AIM OF THE EXERCISE
In the entries that follow, the first line to write out is the one containing "Efficiency fail", and the last is the one containing "Text answer fail". Reproduce that stretch exactly, with nothing before or after it.

ENTRIES PROVIDED
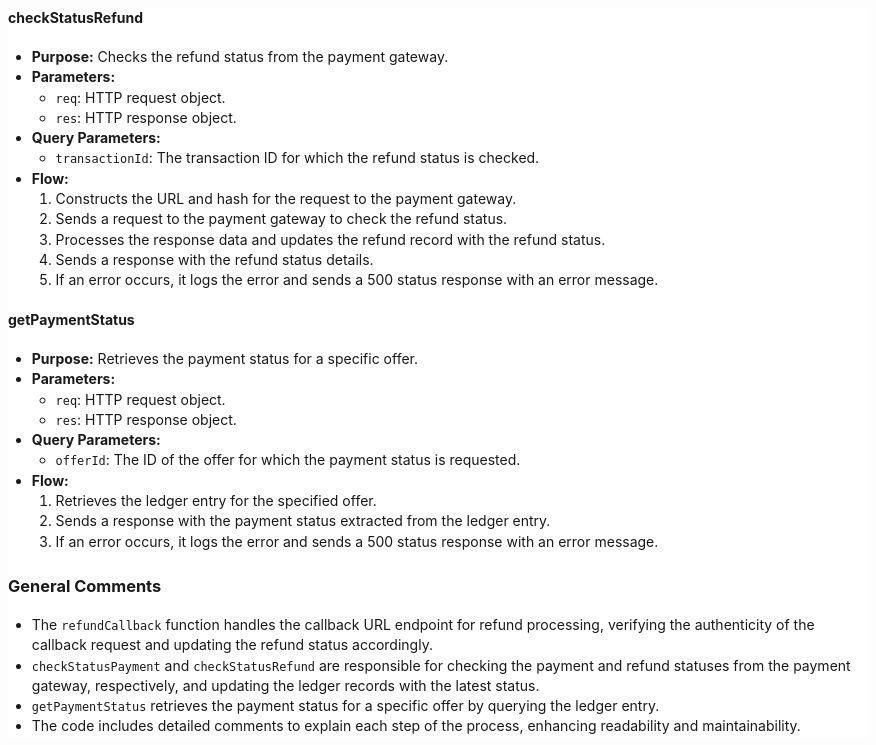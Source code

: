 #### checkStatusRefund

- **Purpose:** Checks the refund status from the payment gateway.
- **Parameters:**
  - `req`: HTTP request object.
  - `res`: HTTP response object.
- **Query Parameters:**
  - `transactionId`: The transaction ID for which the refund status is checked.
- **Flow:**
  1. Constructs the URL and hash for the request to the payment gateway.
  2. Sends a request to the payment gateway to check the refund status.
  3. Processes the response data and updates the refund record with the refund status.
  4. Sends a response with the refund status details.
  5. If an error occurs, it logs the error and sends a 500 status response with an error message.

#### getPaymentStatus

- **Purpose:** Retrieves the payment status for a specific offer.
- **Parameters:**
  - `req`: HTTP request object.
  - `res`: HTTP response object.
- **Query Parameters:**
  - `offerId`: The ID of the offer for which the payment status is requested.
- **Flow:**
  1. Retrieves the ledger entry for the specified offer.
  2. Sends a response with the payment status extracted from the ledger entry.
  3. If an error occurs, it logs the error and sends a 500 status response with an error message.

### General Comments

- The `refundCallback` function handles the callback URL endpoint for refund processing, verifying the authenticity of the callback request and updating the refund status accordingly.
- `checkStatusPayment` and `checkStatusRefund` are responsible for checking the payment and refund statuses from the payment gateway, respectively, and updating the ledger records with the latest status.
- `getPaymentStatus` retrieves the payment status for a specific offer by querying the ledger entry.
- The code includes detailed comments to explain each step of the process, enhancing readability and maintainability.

==

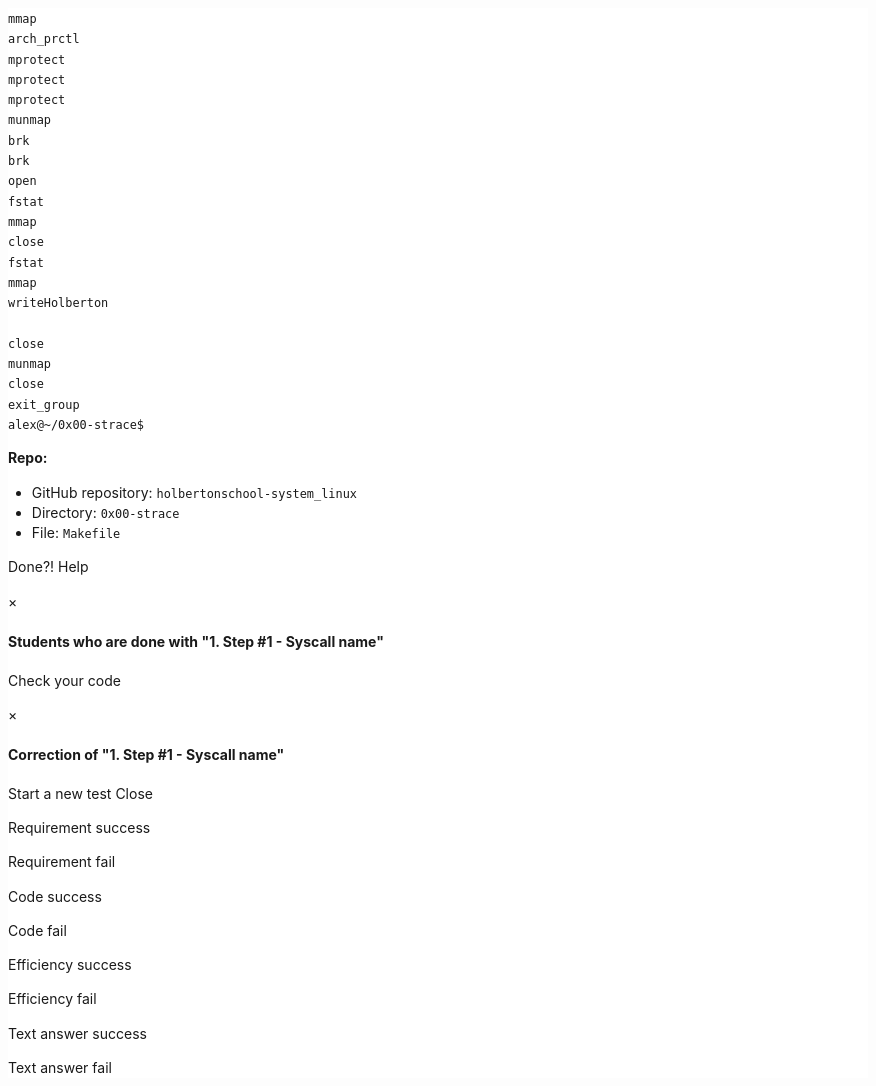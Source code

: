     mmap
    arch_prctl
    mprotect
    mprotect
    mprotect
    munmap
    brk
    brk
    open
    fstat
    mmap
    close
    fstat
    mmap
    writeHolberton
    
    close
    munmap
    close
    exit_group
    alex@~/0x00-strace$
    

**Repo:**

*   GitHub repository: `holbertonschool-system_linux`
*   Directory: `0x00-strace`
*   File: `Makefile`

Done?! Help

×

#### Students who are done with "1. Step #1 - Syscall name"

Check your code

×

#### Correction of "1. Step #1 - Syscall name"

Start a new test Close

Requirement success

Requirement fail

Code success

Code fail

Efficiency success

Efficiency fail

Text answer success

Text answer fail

RESPONSE FOR THIS EXERCISE
Efficiency fail

Text answer success

Text answer fail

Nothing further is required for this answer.